Substantial evidence concerning these tools use exists in sixteenth-century documents, and I will refer to that literature in the discussion in chapter 5. These sources indicate that axes were indeed used as cutting implements, but that metal axes also marked social rank and sacred and political power.

The metallographic studies of the copper axes provide unambiguous evidence concerning their use. Some were used as cutting tools. Others were not used at all. Six of the 14 specimens show no microscopic evidence for use, and the microstructures of three of these six confirm that observation. Two were left in the annealed condition, one was left cold-worked. The two annealed axes were far too soft to have served as cutting tools. Metallographic studies of a section removed from the blade of one reveals a few elongated inclusions and a fully annealed and recrystallized structure in which none of the grains is deformed (figure 3.19). Hardness tests of this blade section and of a section removed from the butt of the axe gave values ranking from 60 to 80 Vickers Hardness Number (VHN). These values are consistent with standard hardness data for annealed, unalloyed copper. The blade is sufficiently soft even in the one cold-worked example (VHN = 128 maximum) that miscrostructural and macroscopic evidence would be visible if the axe had been used for cutting. Metallographic studies were carried out on sections removed from the blade and butt end of all axes.

Why were metalsmiths making axelike objects that either were mechanically incapable of use of were never used? In Mesoamerica, the axe form traditionally represented divine authority. The axes described here provide concrete evidence that such “symbolic tools,” made from metal, actually existed. These particular examples could represent utilitarian specimens that were recycled because they were unusable for mechanical reasons not apparent in the microstructure (e.g., the presence of an internal fissure or some other casting defect). As flawed tools, they were later annealed and used in ritual or for status ends. These axes also may have been intentionally made as ritual items. They do differ in design form axes showing evidence for use: they are thinner in proportion to length (Hosler 1986). Since copper is not an especially strong material, any usable copper axe needs to maintain a certain minimum thickness. These axes did not do so, either by accident or by design.

Eight of the RMG copper axes (table 3.6) were unquestionably made to be used, and laboratory examination shows use wear.
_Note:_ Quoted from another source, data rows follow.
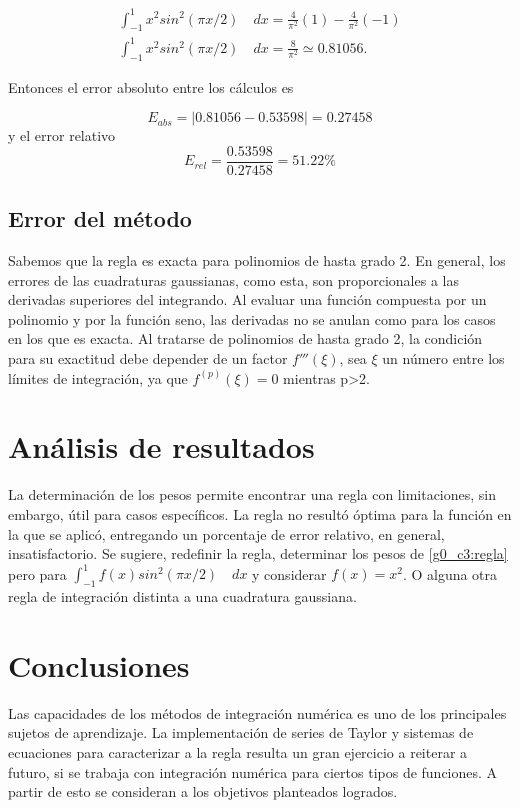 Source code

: \documentclass[../portafolio.tex]{subfiles}
\begin{document}
\begin{align*}
\int_{-1}^{1} x^2sin^2(\pi x/2) \quad dx =\frac{4}{\pi^2}(1)  -  \frac{4}{\pi^2}(-1) \\
\int_{-1}^{1} x^2sin^2(\pi x/2) \quad dx =\frac{8}{\pi^2}\simeq 0.81056.
\end{align*}

Entonces el error absoluto entre los cálculos es 

\begin{equation}
E_{abs}=|0.81056-0.53598|=0.27458
\end{equation}
y el error relativo 
\begin{equation}
E_{rel}=\frac{0.53598}{0.27458}=51.22\%
\end{equation}
\subsection{Error del método}
Sabemos que la regla es exacta para polinomios de hasta grado 2. En general, los errores de las cuadraturas gaussianas, como esta, son proporcionales a las derivadas superiores del integrando. Al evaluar una función compuesta por un polinomio y por la función seno, las derivadas no se anulan como para los casos en los que es exacta. Al tratarse de polinomios de hasta grado 2, la condición para su exactitud debe depender de un factor $f'''(\xi)$, sea $\xi$ un número entre los límites de integración, ya que $f^{(p)} (\xi)=0$ mientras p>2.


\section{Análisis de resultados}
La determinación de los pesos permite encontrar una regla con limitaciones, sin embargo, útil para casos específicos. La regla no resultó óptima para la función en la que se aplicó, entregando un porcentaje de error relativo, en general, insatisfactorio. Se sugiere, redefinir la regla, determinar los pesos de \eqref{g0_c3:regla} pero para $\int_{-1}^{1} f(x) sin^2(\pi x/2) \quad dx$ y considerar $f(x)=x^2$. O alguna otra regla de integración distinta a una cuadratura gaussiana.
\section*{Conclusiones}
Las capacidades de los métodos de integración numérica es uno de los principales sujetos de aprendizaje. La implementación de series de Taylor y sistemas de ecuaciones para caracterizar a la regla resulta un gran ejercicio a reiterar a futuro, si se trabaja con integración numérica para ciertos tipos de funciones. A partir de esto se consideran a los objetivos planteados logrados.
\end{document}
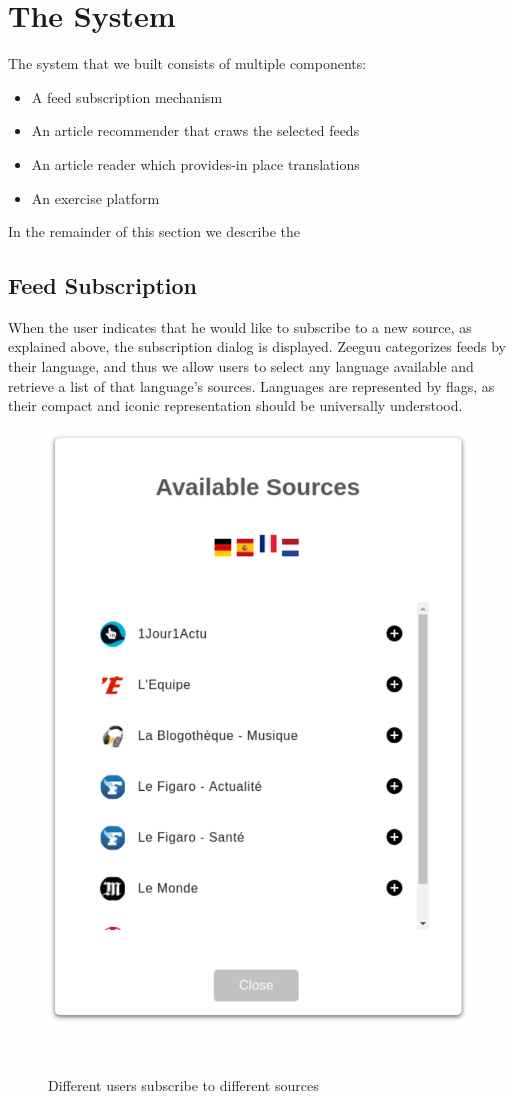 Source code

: 
\newpage
\section{The System}

The system that we built consists of multiple components: 

\begin{itemize}
  \item A feed subscription mechanism
  \item An article recommender that craws the selected feeds
  \item An article reader which provides-in place translations
  \item An exercise platform 
\end{itemize}

In the remainder of this section we describe the 


\subsection {Feed Subscription}

When the user indicates that he would like to subscribe to a new source, as explained above, the subscription dialog is displayed. Zeeguu categorizes feeds by their language, and thus we allow users to select any language available and retrieve a list of that language’s sources. Languages are represented by flags, as their compact and iconic representation should be universally understood.

\begin{figure}[h!]
\centering
  \includegraphics[width=0.5\columnwidth]{figures/available_sources}
  \caption{Different users subscribe to different sources}~\label{fig:registrations}
\end{figure}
The photomicrograph in figure 3.20, which illustrates a section through the top of the blade of one of these axes, exhibits somewhat elongated grains with annealing twins in the interior portion of the metal that become highly elongated at the blade edge, where some of the metal exhibits plastic flow and severe distortion. A section farther in from the lade edge exhibits completely equiaxed grains. The microstructure reveals that after the axe was cast roughly to shape it was heavily cold-worked, subsequently annealed, then coldworked again, a process that left the grains deformed and hardened the metal. At the extreme tip of the blade, the metal folds upward to form the blunted edge that is also visible macroscopically. The hardness data confirms the metallographic data; microhardness values for the blade range between 83 to 128 VHN. The highest values occur at the cutting edge, the lowest values at the center of the sample. These microhardness values demonstrate that this tool possesses the range of properties required: it must be harder at the cutting edge and tough at the center. Toughness is a measure of a metal’s resistance to brittle fracture. The axe must be able to absorb impact during use.
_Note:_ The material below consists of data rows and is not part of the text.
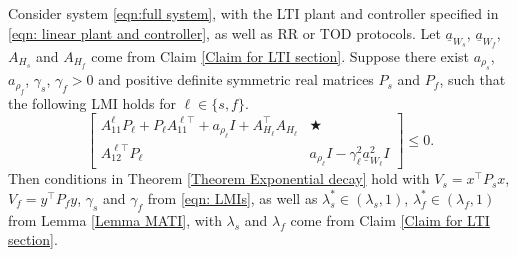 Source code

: \begin{prop}
    Consider system \eqref{eqn:full system}, with the LTI plant and controller specified in \eqref{eqn: linear plant and controller}, as well as RR or TOD protocols. Let $\underline{a}_{W_s}$, $\underline{a}_{W_f}$, $A_{H_s}$ and $A_{H_f}$ come from Claim \ref{Claim for LTI section}. Suppose there exist $a_{\rho_s}$, $a_{\rho_f}$, $\gamma_s$, $\gamma_f > 0$ and positive definite symmetric real matrices $P_s$ and $P_f$, such that the following LMI holds for $\ell \in \{s, f\}$.
%
    \begin{equation}
        \left[\begin{smallmatrix}
        A_{11}^{\ell} P_\ell + P_\ell A_{11}^{\ell\top} + a_{\rho_\ell} I + A_{H_\ell}^\top A_{H_\ell} &  \bigstar  \\
        A_{12}^{\ell\top} P_\ell & a_{\rho_\ell} I - \gamma_\ell^2 \underline{a}_{W_\ell}^2 I
        \end{smallmatrix}\right]
        \leq 0 .
        \label{eqn: LMIs}
    \end{equation}
    Then conditions in Theorem \ref{Theorem Exponential decay} hold with $V_s = x^\top P_s x$, $V_f = y^\top P_f y$, $\gamma_s$ and $\gamma_f$ from \eqref{eqn: LMIs}, as well as $\lambda_s^* \in (\lambda_s, 1)$, $\lambda_f^* \in (\lambda_f,1)$ from Lemma \ref{Lemma MATI}, with $\lambda_s$ and $\lambda_f$ come from Claim \ref{Claim for LTI section}.
    \label{Proposition LTI}  
\end{prop}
All axes in this group were made I the same way, and the microstructural and macroscopic evidence demonstrated unequivocally that they were used. Metal as soft as that used to make these axes invariably show evidence of deformation if any occurred. Maximum hardness values at the blades measure only 130 VHN. However, even work-hardened copper axes with a cutting edge hardness slightly higher than that—of about 135 VHN—are not hard enough to cut hard woods or to fell trees. Copper is an unlikely material for an axe if the purpose is to cut. It is far more probable that these tools were used or splitting. Wood splitting requires the tool to be sufficiently tough to resist brittle fracture but not especially hard or sharp. Because the metallographic studies showed no deformation of the butt ends of these tools, they probably were hafted in such a way as to prevent it. Sahagún (1850-1982, Book 11, plate 371) shows a tool apparently used for log splitting that is hafted like an adze, and some of these copper axes were probably used in this way for splitting logs or branches.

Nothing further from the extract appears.